Fig. 3

Sketch of axisymmetric liquid droplet (blue shading) on a viscoelastic substrate (gray shading) with contact line (black dot) and surrounding air phase (white) on a rigid wafer (stripe pattern) and capillary interfaces (black lines). The left side shows the reference domain (Lagrangian) \(\Omega ^0\) and the right side shows the deformed configuration (Eulerian) \(\Omega\) and all referential and deformed interfaces \(\Gamma _{ij}(t)=\varvec{\chi }(t,\Gamma ^0_{ij})\) for \(i,j\in \{\textrm{a},\ell , \textrm{s}, \textrm{w}\}\).

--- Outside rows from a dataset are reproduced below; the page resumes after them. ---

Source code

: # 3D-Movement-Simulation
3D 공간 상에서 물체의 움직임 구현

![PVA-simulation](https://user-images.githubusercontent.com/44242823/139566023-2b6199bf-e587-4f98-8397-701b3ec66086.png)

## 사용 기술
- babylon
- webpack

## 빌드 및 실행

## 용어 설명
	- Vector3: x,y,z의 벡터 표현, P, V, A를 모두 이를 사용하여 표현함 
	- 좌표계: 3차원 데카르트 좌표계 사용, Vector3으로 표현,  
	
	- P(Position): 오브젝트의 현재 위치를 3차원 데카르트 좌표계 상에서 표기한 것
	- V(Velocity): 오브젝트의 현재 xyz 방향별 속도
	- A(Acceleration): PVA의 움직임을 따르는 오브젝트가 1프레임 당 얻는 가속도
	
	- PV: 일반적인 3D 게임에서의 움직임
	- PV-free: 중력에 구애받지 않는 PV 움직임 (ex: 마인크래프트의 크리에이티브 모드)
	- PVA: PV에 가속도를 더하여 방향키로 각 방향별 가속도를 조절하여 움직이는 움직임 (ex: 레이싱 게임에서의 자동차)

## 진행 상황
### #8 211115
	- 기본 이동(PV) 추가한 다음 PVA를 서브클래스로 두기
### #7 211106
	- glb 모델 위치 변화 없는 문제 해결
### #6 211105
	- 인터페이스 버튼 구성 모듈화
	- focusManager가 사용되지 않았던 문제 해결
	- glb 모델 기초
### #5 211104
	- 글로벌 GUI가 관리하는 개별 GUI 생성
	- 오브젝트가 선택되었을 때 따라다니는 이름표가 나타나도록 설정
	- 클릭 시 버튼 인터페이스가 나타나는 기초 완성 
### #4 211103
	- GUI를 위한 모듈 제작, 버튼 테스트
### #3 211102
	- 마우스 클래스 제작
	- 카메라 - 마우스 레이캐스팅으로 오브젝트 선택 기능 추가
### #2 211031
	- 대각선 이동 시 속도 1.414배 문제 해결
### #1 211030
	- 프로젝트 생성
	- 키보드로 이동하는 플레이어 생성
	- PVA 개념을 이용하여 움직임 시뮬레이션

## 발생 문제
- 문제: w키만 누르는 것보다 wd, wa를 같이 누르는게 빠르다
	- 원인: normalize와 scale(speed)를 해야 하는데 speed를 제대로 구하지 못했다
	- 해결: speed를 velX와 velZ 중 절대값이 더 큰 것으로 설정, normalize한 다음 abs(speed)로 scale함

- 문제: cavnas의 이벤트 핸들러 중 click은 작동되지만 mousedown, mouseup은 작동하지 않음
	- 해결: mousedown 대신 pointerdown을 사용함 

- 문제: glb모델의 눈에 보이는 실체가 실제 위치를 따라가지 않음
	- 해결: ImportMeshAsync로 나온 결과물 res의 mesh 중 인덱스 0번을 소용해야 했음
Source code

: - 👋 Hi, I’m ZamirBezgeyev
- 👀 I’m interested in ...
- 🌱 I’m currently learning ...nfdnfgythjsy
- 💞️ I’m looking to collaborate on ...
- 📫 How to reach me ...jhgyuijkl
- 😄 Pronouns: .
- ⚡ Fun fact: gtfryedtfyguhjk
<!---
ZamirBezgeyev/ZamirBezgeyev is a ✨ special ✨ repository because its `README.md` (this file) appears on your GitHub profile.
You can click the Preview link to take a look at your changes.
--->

The (deformed) droplet radius R is indicated by a white dashed line. We denote the solid contact angle between \(\Gamma _\textrm{as}\) and \(\Gamma _{\ell \textrm{s}}\) by \(\vartheta _\textrm{s}\) and the liquid contact angle between \(\Gamma _{\ell \textrm{s}}\) and \(\Gamma _\mathrm{a\ell }\) by \(\vartheta _\ell\). The substrate is initially flat \(\Omega ^0_\textrm{s}=\{\varvec{x}\in \mathbb {R}^3:0\le z\le 1\}\) and the liquid droplet is the half of an ellipsoid \(\Omega ^0_\ell =\{\varvec{x}\in \mathbb {R}^3:\nicefrac {r^2}{r_x^2} + \nicefrac {(z-H)^2}{r_z^2}\le 1 \text { and }z\ge H\}\) with \(\varvec{x}=(x,y,z)\) and \(r^2=x^2+y^2\). The substrate is supported by a rigid wafer \(\Omega ^0_\textrm{w}=\{\varvec{x}\in \mathbb {R}^3:z\le 0\}\) surrounded by an ambient air domain \(\Omega ^0_\textrm{a}=\mathbb {R}^3\setminus (\Omega _\textrm{s}\cup \Omega _\textrm{w}\cup \Omega _\ell )\).